→ **Assignment**
Exact copies of the lines below, from the one with "- 주제선정이유 : 현" up to and including the one with "I wanted to", are what this calls for; leave out pictures.

Stored data entries
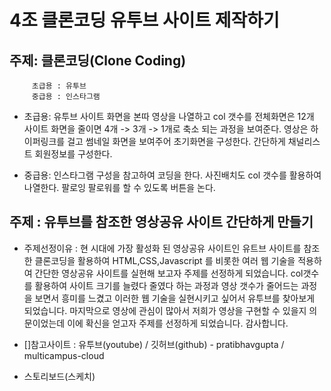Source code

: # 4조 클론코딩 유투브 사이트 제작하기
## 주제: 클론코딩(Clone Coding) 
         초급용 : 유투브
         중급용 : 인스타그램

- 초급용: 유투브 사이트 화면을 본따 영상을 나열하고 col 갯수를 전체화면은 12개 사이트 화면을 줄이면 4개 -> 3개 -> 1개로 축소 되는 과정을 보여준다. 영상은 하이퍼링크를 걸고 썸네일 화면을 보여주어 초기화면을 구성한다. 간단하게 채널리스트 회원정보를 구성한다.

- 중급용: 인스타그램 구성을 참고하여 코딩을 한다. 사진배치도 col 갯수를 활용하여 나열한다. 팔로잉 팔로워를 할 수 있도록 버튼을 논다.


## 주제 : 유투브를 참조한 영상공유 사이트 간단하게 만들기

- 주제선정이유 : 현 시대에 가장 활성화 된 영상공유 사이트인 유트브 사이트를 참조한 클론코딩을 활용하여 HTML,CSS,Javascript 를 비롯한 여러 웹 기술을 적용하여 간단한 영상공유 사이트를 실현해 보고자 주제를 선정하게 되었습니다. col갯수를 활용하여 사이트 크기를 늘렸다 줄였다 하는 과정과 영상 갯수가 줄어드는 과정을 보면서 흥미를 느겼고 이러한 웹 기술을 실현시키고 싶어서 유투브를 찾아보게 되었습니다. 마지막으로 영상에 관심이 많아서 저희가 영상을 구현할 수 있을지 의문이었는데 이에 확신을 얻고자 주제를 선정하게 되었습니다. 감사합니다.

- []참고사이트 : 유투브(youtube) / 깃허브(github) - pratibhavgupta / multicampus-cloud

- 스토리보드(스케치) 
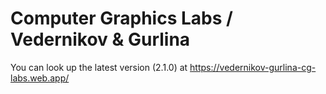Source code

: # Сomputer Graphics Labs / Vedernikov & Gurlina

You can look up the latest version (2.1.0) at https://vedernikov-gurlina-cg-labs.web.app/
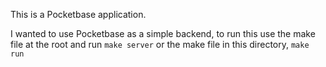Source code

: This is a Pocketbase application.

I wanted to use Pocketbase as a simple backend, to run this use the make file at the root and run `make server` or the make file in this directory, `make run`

---

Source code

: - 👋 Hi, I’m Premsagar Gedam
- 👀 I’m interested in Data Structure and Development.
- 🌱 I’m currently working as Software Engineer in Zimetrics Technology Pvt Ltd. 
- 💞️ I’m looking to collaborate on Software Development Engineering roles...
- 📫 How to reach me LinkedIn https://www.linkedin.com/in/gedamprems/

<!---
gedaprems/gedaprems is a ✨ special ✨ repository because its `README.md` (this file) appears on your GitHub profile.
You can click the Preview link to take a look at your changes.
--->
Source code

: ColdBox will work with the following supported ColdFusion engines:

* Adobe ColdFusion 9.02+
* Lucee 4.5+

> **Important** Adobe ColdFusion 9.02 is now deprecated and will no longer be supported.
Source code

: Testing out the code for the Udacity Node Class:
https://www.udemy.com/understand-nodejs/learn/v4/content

* * *

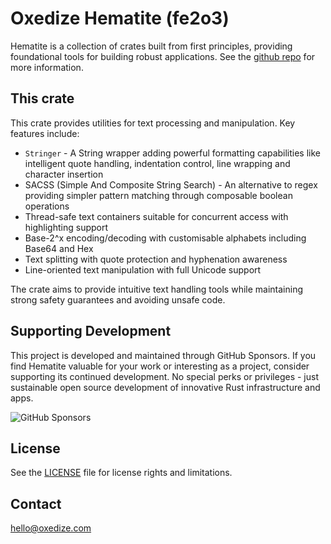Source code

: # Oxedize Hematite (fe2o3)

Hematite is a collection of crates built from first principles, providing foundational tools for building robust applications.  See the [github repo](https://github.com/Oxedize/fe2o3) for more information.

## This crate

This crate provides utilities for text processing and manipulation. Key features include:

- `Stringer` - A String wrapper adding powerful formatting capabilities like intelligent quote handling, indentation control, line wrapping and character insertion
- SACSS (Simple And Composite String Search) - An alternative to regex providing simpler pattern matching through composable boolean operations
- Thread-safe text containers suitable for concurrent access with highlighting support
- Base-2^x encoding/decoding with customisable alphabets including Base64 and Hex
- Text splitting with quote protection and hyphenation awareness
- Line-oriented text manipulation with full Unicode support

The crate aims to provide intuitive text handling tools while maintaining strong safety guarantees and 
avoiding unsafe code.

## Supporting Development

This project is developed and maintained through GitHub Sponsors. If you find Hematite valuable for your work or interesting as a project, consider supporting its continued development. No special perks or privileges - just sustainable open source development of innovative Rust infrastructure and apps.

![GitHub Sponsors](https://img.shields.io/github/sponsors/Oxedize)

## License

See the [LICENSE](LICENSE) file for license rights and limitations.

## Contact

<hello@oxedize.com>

→ **Response**
- 주제선정이유 : 현 시대에 가장 활성화 된 영상공유 사이트인 유트브 사이트를 참조한 클론코딩을 활용하여 HTML,CSS,Javascript 를 비롯한 여러 웹 기술을 적용하여 간단한 영상공유 사이트를 실현해 보고자 주제를 선정하게 되었습니다. col갯수를 활용하여 사이트 크기를 늘렸다 줄였다 하는 과정과 영상 갯수가 줄어드는 과정을 보면서 흥미를 느겼고 이러한 웹 기술을 실현시키고 싶어서 유투브를 찾아보게 되었습니다. 마지막으로 영상에 관심이 많아서 저희가 영상을 구현할 수 있을지 의문이었는데 이에 확신을 얻고자 주제를 선정하게 되었습니다. 감사합니다.

- []참고사이트 : 유투브(youtube) / 깃허브(github) - pratibhavgupta / multicampus-cloud

- 스토리보드(스케치) 
Source code

: # Сomputer Graphics Labs / Vedernikov & Gurlina

You can look up the latest version (2.1.0) at https://vedernikov-gurlina-cg-labs.web.app/
Source code

: This is a Pocketbase application.

I wanted to use Pocketbase as a simple backend, to run this use the make file at the root and run `make server` or the make file in this directory, `make run`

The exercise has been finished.